Smog spike ‘stark reminder’ for UK Government

Warnings of high pollution levels across the country have reignited calls on the next Government to focus on air quality improvements and develop a national framework of Low Emission Zones to reduce transport emissions.


Harmful levels of air pollution is expected to blanket parts of the UK today (10 April) as warm, still conditions combine with traffic fumes, pollution from the continent and Saharan dust from the south.

The Government has pushed its air smog alert levels to ‘very high’ – the most extreme pollution warning – for parts of the South East and eastern England, with residents – regardless of their health – warned to reduce physical exertion.

National priority

The air pollution alert has prompted calls from green groups and environmental consultancies for the Government to step up its action and take the deadly impact of dirty air more seriously.

The Environmental Industries Commission (EIC), which represents the UK’s environmental technologies and services sector, said today’s high levels of pollution are a “stark reminder” that this is the one environmental issue which is directly causing illness and premature death among tens of thousands of UK citizens.

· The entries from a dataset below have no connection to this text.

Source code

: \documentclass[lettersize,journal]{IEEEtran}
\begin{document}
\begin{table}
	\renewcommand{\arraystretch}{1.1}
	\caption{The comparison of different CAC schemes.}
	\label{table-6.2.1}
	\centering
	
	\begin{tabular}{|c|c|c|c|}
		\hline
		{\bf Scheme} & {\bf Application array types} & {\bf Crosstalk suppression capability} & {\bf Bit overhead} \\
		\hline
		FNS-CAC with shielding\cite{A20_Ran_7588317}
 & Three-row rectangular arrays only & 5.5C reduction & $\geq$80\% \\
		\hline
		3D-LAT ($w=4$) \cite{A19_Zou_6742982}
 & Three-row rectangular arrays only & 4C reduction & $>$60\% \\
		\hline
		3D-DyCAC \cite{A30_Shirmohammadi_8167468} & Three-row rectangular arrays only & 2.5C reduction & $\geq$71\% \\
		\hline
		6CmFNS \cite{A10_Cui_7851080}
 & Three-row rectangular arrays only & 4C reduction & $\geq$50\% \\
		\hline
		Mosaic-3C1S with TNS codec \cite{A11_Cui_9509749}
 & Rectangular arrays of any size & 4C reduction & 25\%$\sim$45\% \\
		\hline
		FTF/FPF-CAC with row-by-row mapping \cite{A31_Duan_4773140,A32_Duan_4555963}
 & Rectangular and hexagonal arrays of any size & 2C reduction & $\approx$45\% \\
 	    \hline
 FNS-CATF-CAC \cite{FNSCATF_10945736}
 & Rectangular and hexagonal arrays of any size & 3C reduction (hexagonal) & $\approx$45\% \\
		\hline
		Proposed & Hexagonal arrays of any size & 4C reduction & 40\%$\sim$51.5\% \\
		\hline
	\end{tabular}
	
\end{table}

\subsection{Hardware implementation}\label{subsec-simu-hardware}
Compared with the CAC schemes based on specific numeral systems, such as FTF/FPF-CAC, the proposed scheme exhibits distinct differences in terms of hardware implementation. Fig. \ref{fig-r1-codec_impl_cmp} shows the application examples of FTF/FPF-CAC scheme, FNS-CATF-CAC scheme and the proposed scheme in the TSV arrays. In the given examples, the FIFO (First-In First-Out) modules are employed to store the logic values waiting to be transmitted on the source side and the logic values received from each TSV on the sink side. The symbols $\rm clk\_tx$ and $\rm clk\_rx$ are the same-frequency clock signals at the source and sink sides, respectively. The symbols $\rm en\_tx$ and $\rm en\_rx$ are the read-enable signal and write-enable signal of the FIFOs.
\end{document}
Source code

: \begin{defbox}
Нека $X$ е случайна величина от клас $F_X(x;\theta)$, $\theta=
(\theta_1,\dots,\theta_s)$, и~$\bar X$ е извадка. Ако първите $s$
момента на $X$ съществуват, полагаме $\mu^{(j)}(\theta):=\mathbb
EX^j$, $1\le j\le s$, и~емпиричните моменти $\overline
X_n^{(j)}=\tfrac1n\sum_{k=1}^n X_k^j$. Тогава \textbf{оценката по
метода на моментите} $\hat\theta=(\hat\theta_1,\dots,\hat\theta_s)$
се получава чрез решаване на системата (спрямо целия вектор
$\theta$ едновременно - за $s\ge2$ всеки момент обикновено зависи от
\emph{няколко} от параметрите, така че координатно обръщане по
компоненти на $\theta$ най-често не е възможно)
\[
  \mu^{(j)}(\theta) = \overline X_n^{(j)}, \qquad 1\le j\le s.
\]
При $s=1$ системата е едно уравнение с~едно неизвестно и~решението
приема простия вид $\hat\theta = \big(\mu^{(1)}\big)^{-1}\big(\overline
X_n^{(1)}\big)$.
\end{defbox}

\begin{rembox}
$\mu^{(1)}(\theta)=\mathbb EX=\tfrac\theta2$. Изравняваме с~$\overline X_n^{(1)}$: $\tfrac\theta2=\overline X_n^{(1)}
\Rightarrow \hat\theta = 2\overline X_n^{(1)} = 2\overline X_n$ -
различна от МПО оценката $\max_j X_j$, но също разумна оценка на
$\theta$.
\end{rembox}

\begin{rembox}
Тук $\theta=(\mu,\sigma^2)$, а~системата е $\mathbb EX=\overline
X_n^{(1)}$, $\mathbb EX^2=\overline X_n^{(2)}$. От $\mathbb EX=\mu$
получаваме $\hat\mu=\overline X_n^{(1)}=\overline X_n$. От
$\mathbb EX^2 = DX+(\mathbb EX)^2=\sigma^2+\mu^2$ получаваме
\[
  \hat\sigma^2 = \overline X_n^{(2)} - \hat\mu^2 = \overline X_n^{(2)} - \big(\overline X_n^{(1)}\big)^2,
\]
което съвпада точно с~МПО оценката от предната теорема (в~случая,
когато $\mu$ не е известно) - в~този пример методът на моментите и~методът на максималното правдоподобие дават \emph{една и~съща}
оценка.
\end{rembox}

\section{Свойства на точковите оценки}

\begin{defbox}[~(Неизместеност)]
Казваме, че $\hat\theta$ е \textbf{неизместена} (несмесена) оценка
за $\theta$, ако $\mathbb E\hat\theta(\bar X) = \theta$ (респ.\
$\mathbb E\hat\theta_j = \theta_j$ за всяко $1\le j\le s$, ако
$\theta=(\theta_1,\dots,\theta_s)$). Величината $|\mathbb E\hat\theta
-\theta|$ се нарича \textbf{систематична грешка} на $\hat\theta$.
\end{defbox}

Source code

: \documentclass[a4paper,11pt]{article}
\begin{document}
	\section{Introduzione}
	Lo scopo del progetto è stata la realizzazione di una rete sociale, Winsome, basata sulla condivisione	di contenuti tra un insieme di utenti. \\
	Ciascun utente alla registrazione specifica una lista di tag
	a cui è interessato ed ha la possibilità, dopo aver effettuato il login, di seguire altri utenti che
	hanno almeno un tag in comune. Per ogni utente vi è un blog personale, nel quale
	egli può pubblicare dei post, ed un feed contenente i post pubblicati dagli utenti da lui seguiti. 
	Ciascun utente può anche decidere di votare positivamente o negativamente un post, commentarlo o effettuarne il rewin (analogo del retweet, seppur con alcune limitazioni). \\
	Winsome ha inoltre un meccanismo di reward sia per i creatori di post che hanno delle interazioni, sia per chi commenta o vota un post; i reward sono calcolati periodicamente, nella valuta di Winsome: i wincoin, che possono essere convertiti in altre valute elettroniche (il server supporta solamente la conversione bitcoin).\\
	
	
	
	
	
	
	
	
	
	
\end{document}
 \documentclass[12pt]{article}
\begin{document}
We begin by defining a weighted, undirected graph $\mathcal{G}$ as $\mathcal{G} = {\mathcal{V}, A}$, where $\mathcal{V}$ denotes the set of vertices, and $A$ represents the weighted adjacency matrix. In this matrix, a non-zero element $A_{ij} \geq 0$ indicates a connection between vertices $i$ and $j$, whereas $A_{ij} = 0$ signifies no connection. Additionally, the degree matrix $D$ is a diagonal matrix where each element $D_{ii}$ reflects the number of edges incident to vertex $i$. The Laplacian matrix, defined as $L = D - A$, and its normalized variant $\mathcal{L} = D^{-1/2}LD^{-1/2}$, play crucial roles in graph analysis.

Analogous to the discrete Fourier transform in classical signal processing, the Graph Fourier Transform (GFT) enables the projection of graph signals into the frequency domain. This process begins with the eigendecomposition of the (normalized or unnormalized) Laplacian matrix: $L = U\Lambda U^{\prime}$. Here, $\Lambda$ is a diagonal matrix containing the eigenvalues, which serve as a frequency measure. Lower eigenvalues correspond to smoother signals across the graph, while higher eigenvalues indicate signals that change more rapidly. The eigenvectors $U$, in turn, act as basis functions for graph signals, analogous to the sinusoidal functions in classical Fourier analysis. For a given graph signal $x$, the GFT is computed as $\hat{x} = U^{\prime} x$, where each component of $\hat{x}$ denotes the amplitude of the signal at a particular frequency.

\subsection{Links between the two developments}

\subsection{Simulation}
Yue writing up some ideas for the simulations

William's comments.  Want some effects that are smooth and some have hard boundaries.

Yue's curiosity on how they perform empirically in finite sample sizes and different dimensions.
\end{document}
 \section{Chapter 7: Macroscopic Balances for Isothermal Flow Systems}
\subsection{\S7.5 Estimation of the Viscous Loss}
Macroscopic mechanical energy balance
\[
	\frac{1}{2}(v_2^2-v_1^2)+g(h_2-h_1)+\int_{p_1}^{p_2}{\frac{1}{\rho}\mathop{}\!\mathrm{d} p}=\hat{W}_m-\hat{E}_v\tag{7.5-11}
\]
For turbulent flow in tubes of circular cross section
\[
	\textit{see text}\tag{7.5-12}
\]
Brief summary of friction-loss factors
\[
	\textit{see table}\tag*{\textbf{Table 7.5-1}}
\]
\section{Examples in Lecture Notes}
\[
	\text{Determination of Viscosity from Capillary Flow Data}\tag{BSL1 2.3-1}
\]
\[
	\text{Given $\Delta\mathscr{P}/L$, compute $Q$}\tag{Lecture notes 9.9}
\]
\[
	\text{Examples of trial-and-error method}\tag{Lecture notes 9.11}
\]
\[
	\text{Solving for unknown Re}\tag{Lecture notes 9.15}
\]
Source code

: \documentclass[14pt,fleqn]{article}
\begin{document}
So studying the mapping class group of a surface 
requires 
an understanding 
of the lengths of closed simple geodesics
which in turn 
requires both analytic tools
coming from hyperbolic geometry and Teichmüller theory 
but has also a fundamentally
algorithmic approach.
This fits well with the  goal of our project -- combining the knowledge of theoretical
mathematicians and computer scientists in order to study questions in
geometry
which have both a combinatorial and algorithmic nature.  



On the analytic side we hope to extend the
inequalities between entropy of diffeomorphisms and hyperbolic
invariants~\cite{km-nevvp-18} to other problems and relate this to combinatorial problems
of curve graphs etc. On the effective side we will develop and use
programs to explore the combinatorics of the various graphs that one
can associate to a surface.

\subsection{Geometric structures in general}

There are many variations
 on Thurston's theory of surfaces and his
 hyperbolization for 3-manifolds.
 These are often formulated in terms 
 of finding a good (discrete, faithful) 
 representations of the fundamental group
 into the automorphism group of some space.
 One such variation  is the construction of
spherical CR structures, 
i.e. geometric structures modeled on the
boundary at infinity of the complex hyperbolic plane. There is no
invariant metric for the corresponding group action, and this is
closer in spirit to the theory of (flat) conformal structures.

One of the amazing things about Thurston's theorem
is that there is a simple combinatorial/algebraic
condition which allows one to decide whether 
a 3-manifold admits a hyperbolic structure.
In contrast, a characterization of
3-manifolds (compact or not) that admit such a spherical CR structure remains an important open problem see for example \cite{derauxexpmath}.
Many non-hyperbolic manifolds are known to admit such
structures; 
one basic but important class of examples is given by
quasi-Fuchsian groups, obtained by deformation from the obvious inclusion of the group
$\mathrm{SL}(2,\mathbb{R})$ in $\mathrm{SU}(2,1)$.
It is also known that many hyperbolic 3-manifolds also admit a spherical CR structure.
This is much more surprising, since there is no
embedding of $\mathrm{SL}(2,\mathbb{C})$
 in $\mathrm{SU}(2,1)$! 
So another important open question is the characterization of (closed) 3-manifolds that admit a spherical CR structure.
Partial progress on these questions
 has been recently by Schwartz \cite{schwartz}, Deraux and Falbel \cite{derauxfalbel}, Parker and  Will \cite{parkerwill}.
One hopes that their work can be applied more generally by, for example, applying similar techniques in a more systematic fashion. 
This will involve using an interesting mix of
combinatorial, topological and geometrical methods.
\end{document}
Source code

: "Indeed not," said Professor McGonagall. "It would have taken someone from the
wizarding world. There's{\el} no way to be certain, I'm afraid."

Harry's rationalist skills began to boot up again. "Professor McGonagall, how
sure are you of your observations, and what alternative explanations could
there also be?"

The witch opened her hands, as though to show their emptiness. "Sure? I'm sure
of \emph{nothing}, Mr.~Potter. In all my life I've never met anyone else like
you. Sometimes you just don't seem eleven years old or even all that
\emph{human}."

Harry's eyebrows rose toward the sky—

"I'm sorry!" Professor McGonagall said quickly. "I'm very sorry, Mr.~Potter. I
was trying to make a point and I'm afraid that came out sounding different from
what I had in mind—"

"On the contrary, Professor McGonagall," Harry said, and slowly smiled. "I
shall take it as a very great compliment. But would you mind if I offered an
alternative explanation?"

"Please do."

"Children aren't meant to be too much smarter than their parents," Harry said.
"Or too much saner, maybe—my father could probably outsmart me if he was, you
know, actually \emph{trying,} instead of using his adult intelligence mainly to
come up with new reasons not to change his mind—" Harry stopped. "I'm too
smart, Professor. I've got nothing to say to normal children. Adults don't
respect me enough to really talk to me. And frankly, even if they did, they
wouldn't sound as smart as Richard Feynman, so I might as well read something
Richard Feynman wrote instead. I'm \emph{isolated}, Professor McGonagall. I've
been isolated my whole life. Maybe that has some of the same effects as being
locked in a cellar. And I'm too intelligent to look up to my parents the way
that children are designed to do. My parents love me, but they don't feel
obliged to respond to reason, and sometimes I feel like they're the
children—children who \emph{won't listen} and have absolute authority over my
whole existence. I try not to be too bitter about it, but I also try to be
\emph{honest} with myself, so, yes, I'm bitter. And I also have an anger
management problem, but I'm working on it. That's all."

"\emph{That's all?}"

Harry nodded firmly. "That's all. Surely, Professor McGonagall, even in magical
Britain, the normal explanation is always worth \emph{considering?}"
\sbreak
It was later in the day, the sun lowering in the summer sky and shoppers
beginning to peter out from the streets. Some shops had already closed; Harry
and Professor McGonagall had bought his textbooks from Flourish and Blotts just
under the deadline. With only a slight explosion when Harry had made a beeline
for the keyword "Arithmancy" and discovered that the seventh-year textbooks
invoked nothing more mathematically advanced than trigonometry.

“There are several causes to the current high pollution but that does not mean that action cannot be taken to reduce the severity of such episodes in future,” said the EIC’s executive director Matthew Farrow.

“In our election manifesto, we called on the next Government to make tackling air pollution one of its priorities. A national framework of Low Emission Zones combined with additional funding to retrofit old buses with emissions filters and tougher controls on emissions from construction site machinery would be a good start in reducing the diesel pollution that drives much of our air quality problem.”

Too late

London Mayor Boris Johnson has recently confirmed plans to launch the world’s first Ultra Low Emission Zone (ULEZ) which will charge the owners of polluting vehicles up to £100 a day if they drive into most of central London, after 2020. But, with air pollution in the capital now estimated to be causing the early deaths of more than 4,000 people a year, the London Assembly has said the five-year delay in launching the ULEZ is too little, too late.

Earlier this month, Johnson was deemed “lucky” for the capital to have been rated highly for its air pollution mitigation efforts. London took sixth spot in a new ranking of 23 European cities on air quality, but the gap between London and the top five is apparently “staggering” and Johnson was rapped for having no plans to comply with air pollution laws until after 2030, if ever. 

Speaking of today’s smog episode, Simon Birkett, director of campaign group Clean Air in London, said: “This is the biggest, most serious air pollution or particle episode since the so-called Sahara dust episode a year ago.

“If there is one lesson this week, it’s that we must follow the lead of cities like Paris that are issuing public health warnings, restricting traffic and putting forward ambitious plans to triple cycling rates within five years.”